Ginn had come across an archived political panel discussion on the CBC, from 2017, on the topic of Canada’s first prime minister, Sir John A. Macdonald, and his troubling legacy with respect to First Nations people. Two historians and an Indigenous rights activist debated about whether Macdonald’s statues should be taken down and his name removed from schools and other public institutions. One of the historians argued against such steps, calling for a “timeout” to further assess Canada’s first prime minister.
Ginn, who is of Métis ancestry, felt his teeth grit. “I think we have enough history to go on by now to make a fair assessment,” he says. “I was angry, and I picked up my guitar, which I hadn’t done in a long time.”
Ginn wrote the song Let Justice Roll, a dark folk-rocker and scathing indictment of both Macdonald and those who would absolve him of the steps he put in place which proved catastrophic for First Nations, Inuit and Métis people.
While mixing the song in Calgary’s StudioD, Ginn was encouraged by engineer Steve Dierkens to develop a lyric video for the song, and to continue writing songs born of the intense frustration he was feeling. Slowly, Ginn began accumulating the 10 songs on his album Songs of Justice, which he released online last month, free of charge.
Songs tackle injustices — and strengths
While many of the songs tackle the grave injustices suffered by Canada’s Indigenous Peoples, others, like Voices of Tradition — co-written with UCalgary’s Vice-Provost (Indigenous Engagement), Michael Hart — highlight First Nations’ strength.
“It’s a song that recognizes the rich tradition of Indigenous knowledge,” says Ginn. “When I was writing it, I wanted Michael to review the lyrics and help me articulate some of my ideas. He was such a solid consultant and collaborator on the song. And, along with Marica Cassis (department head, Classics and Religion), he was so supportive of the entire project.”
Riley Brandt, University of Calgary
Ginn notes that his wife, Carla Ginn, an assistant professor in the Faculty of Nursing, and Derek Pulliam, engineer at Dog in the Window Records, also collaborated with him on the album’s lyrics.
Another standout track is There for the Money, which takes prime minister Justin Trudeau to task for his mocking, dismissive treatment in 2019 of an activist from Grassy Narrows First Nation, long plagued with mercury poisoning in their water supply.
The intersection of music and religion
A series of songs on the album also address the controversial history of Louis Riel. Some of these songs are informed, in part, by Ginn’s academic research.

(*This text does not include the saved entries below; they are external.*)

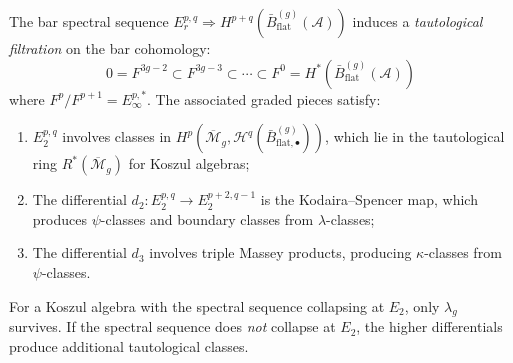 \begin{proposition}\label{prop:bar-tautological-filtration}
The bar spectral sequence
$E_r^{p,q} \Rightarrow
H^{p+q}(\bar{B}^{(g)}_{\mathrm{flat}}(\mathcal{A}))$
induces a \emph{tautological filtration} on the bar cohomology:
\begin{equation}\label{eq:tauto-filtration}
0 = F^{3g-2} \subset F^{3g-3} \subset \cdots \subset F^0 =
H^*(\bar{B}^{(g)}_{\mathrm{flat}}(\mathcal{A}))
\end{equation}
where $F^p / F^{p+1} = E_\infty^{p,*}$. The associated graded
pieces satisfy:
\begin{enumerate}[label=\textup{(\roman*)}]
\item $E_2^{p,q}$ involves classes in
 $H^p(\overline{\mathcal{M}}_g,
 \mathcal{H}^q(\bar{B}^{(g)}_{\mathrm{flat},\bullet}))$,
 which lie in the tautological ring $R^*(\overline{\mathcal{M}}_g)$
 for Koszul algebras;
\item The differential $d_2\colon E_2^{p,q} \to E_2^{p+2,q-1}$
 is the Kodaira--Spencer map, which produces $\psi$-classes and
 boundary classes from $\lambda$-classes;
\item The differential $d_3$ involves triple Massey products,
 producing $\kappa$-classes from $\psi$-classes.
\end{enumerate}
For a Koszul algebra with the spectral sequence collapsing at
$E_2$, only $\lambda_g$ survives. If the spectral sequence does
\emph{not} collapse at $E_2$, the higher differentials produce
additional tautological classes.
\end{proposition}

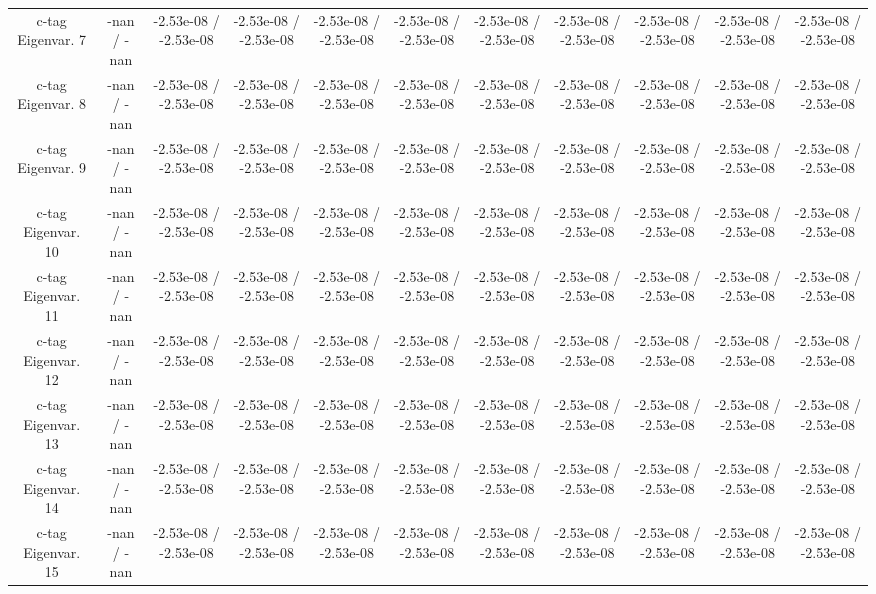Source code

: \begin{table}[htbp]
\begin{center}
\begin{tabular}{|c|c|c|c|c|c|c|c|c|c|c|}
  c-tag Eigenvar. 7 & -nan / -nan & -2.53e-08 / -2.53e-08 & -2.53e-08 / -2.53e-08 & -2.53e-08 / -2.53e-08 & -2.53e-08 / -2.53e-08 & -2.53e-08 / -2.53e-08 & -2.53e-08 / -2.53e-08 & -2.53e-08 / -2.53e-08 & -2.53e-08 / -2.53e-08 & -2.53e-08 / -2.53e-08 \\ 
  c-tag Eigenvar. 8 & -nan / -nan & -2.53e-08 / -2.53e-08 & -2.53e-08 / -2.53e-08 & -2.53e-08 / -2.53e-08 & -2.53e-08 / -2.53e-08 & -2.53e-08 / -2.53e-08 & -2.53e-08 / -2.53e-08 & -2.53e-08 / -2.53e-08 & -2.53e-08 / -2.53e-08 & -2.53e-08 / -2.53e-08 \\ 
  c-tag Eigenvar. 9 & -nan / -nan & -2.53e-08 / -2.53e-08 & -2.53e-08 / -2.53e-08 & -2.53e-08 / -2.53e-08 & -2.53e-08 / -2.53e-08 & -2.53e-08 / -2.53e-08 & -2.53e-08 / -2.53e-08 & -2.53e-08 / -2.53e-08 & -2.53e-08 / -2.53e-08 & -2.53e-08 / -2.53e-08 \\ 
  c-tag Eigenvar. 10 & -nan / -nan & -2.53e-08 / -2.53e-08 & -2.53e-08 / -2.53e-08 & -2.53e-08 / -2.53e-08 & -2.53e-08 / -2.53e-08 & -2.53e-08 / -2.53e-08 & -2.53e-08 / -2.53e-08 & -2.53e-08 / -2.53e-08 & -2.53e-08 / -2.53e-08 & -2.53e-08 / -2.53e-08 \\ 
  c-tag Eigenvar. 11 & -nan / -nan & -2.53e-08 / -2.53e-08 & -2.53e-08 / -2.53e-08 & -2.53e-08 / -2.53e-08 & -2.53e-08 / -2.53e-08 & -2.53e-08 / -2.53e-08 & -2.53e-08 / -2.53e-08 & -2.53e-08 / -2.53e-08 & -2.53e-08 / -2.53e-08 & -2.53e-08 / -2.53e-08 \\ 
  c-tag Eigenvar. 12 & -nan / -nan & -2.53e-08 / -2.53e-08 & -2.53e-08 / -2.53e-08 & -2.53e-08 / -2.53e-08 & -2.53e-08 / -2.53e-08 & -2.53e-08 / -2.53e-08 & -2.53e-08 / -2.53e-08 & -2.53e-08 / -2.53e-08 & -2.53e-08 / -2.53e-08 & -2.53e-08 / -2.53e-08 \\ 
  c-tag Eigenvar. 13 & -nan / -nan & -2.53e-08 / -2.53e-08 & -2.53e-08 / -2.53e-08 & -2.53e-08 / -2.53e-08 & -2.53e-08 / -2.53e-08 & -2.53e-08 / -2.53e-08 & -2.53e-08 / -2.53e-08 & -2.53e-08 / -2.53e-08 & -2.53e-08 / -2.53e-08 & -2.53e-08 / -2.53e-08 \\ 
  c-tag Eigenvar. 14 & -nan / -nan & -2.53e-08 / -2.53e-08 & -2.53e-08 / -2.53e-08 & -2.53e-08 / -2.53e-08 & -2.53e-08 / -2.53e-08 & -2.53e-08 / -2.53e-08 & -2.53e-08 / -2.53e-08 & -2.53e-08 / -2.53e-08 & -2.53e-08 / -2.53e-08 & -2.53e-08 / -2.53e-08 \\ 
  c-tag Eigenvar. 15 & -nan / -nan & -2.53e-08 / -2.53e-08 & -2.53e-08 / -2.53e-08 & -2.53e-08 / -2.53e-08 & -2.53e-08 / -2.53e-08 & -2.53e-08 / -2.53e-08 & -2.53e-08 / -2.53e-08 & -2.53e-08 / -2.53e-08 & -2.53e-08 / -2.53e-08 & -2.53e-08 / -2.53e-08 \\ 

\end{tabular}
\end{center}
\end{table}
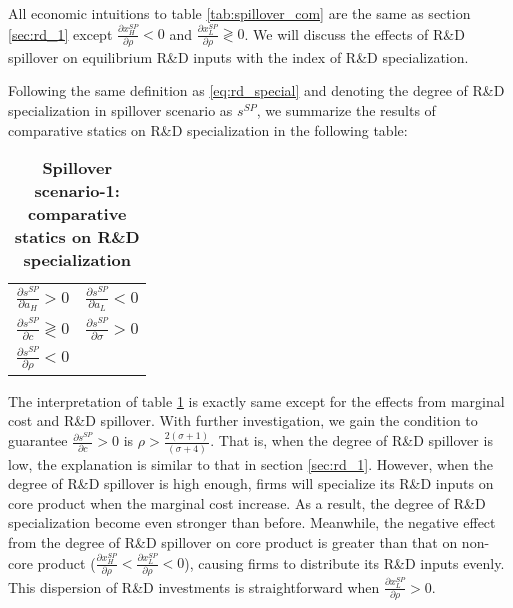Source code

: \documentclass[12pt]{article}
\begin{document}
All economic intuitions to table \ref{tab:spillover_com} are the same as section \ref{sec:rd_1} except $\frac{\partial x_H^{SP}}{\partial \rho} < 0$ and $\frac{\partial x_L^{SP}}{\partial \rho} \gtrless 0$.
We will discuss the effects of R\&D spillover on equilibrium R\&D inputs with the index of R\&D specialization.

Following the same definition as \eqref{eq:rd_special} and denoting the degree of R\&D specialization in spillover scenario as $s^{SP}$, we summarize the results of comparative statics on R\&D specialization in the following table:
\begin{table}[h]
    \centering
    \caption{\textbf{Spillover scenario-1: comparative statics on R\&D specialization}}
    \label{tab:spillover_special}
    \begin{tabular}{ll}
      $\frac{\partial s^{SP}}{\partial a_H} > 0$ & $\frac{\partial s^{SP}}{\partial a_L} < 0$ \\
      $\frac{\partial s^{SP}}{\partial c} \gtrless 0$ & $\frac{\partial s^{SP}}{\partial \sigma} > 0$ \\
      $\frac{\partial s^{SP}}{\partial \rho} < 0$ & 
    \end{tabular}
\end{table}

The interpretation of table \ref{tab:spillover_special} is exactly same except for the effects from marginal cost and R\&D spillover.
With further investigation, we gain the condition to guarantee $\frac{\partial s^{SP}}{\partial c} > 0$ is $\rho > \frac{2 (\sigma + 1)}{(\sigma + 4)}$.
That is, when the degree of R\&D spillover is low, the explanation is similar to that in section \ref{sec:rd_1}.
However, when the degree of R\&D spillover is high enough, firms will specialize its R\&D inputs on core product when the marginal cost increase.
As a result, the degree of R\&D specialization become even stronger than before.
Meanwhile, the negative effect from the degree of R\&D spillover on core product is greater than that on non-core product ($\frac{\partial x_H^{SP}}{\partial \rho} < \frac{\partial x_L^{SP}}{\partial \rho} < 0$), causing firms to distribute its R\&D inputs evenly.
This dispersion of R\&D investments is straightforward when $\frac{\partial x_L^{SP}}{\partial \rho} > 0$.
\end{document}
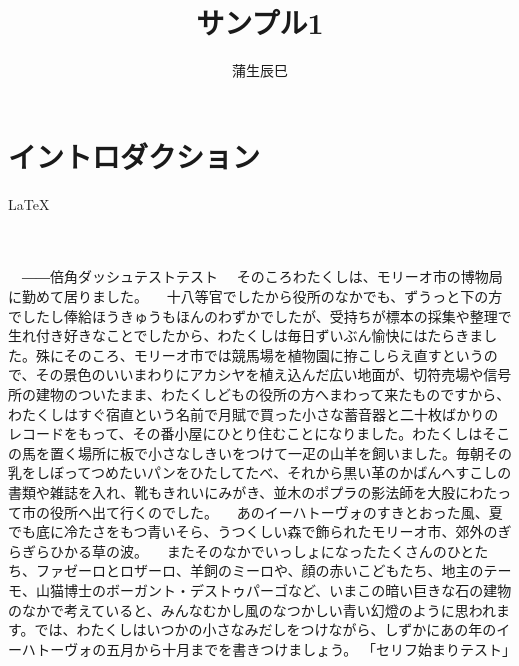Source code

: 

\title{サンプル1}
\author{蒲生辰巳}




\section{イントロダクション}
\LaTeX\\
\\
\\

　――倍角ダッシュ\tcy{!!}\zenaki{}テスト\zenaki{}テスト\zenaki{}
\parbr
　そのころわたくしは、モリーオ市の博物局に勤めて居りました。
\parbr
　十八等官でしたから役所のなかでも、ずうっと下の方でしたし俸給ほうきゅうもほんのわずかでしたが、受持ちが標本の採集や整理で生れ付き好きなことでしたから、わたくしは毎日ずいぶん愉快にはたらきました。殊にそのころ、モリーオ市では競馬場を植物園に拵こしらえ直すというので、その景色のいいまわりにアカシヤを植え込んだ広い地面が、切符売場や信号所の建物のついたまま、わたくしどもの役所の方へまわって来たものですから、わたくしはすぐ宿直という名前で月賦で買った小さな蓄音器と二十枚ばかりのレコードをもって、その番小屋にひとり住むことになりました。わたくしはそこの馬を置く場所に板で小さなしきいをつけて一疋の山羊を飼いました。毎朝その乳をしぼってつめたいパンをひたしてたべ、それから黒い革のかばんへすこしの書類や雑誌を入れ、靴もきれいにみがき、並木のポプラの影法師を大股にわたって市の役所へ出て行くのでした。
\parbr
　あのイーハトーヴォのすきとおった風、夏でも底に冷たさをもつ青いそら、うつくしい森で飾られたモリーオ市、郊外のぎらぎらひかる草の波。
\parbr
　またそのなかでいっしょになったたくさんのひとたち、ファゼーロとロザーロ、羊飼のミーロや、顔の赤いこどもたち、地主のテーモ、山猫博士のボーガント・デストゥパーゴなど、いまこの暗い巨きな石の建物のなかで考えていると、みんなむかし風のなつかしい青い幻燈のように思われます。では、わたくしはいつかの小さなみだしをつけながら、しずかにあの年のイーハトーヴォの五月から十月までを書きつけましょう。
\parbr
「セリフ始まりテスト」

“My focus has often been at the intersection of music and religion and the way in which music can express and influence religious belief, doctrine and theology,” he says.
“In some of the Riel songs I incorporate his actual poetry, and if you look at that as a lyric-based medium you’ll find a lot of belief. Some of the poetry was written when he was facing death and it shines a light on both his Christianity and his Indigenous spirituality.”
It’s well worth noting that Ginn wrote the album’s songs before the discovery of unmarked graves on residential school grounds, which has been ongoing since May. Even he never dreamed that Songs of Justice would feel as powerfully relevant as it does today.
“We’re progressing on a post-colonial path, both as a university and as a society,” Ginn says. “We’re making strides, and I thought these songs might be a very small part of the conversation. But I think the discovery of the unmarked graves has awakened a broader base of people, with a stark reality that was really horrifying.
Perhaps these songs will fit into the urgency of the current conversation more than I had ever anticipated.
Indeed, Ginn has been approached by both high school and university teachers who feel that Songs of Justice might be adopted as an effective teaching tool. “I’m working towards creating videos for every song on the album, which would enhance that teaching experience, I feel,” he says.
“To bring some of these songs into classrooms where they could be studied in a historical context, with decolonial interests in mind — that would be very rewarding.”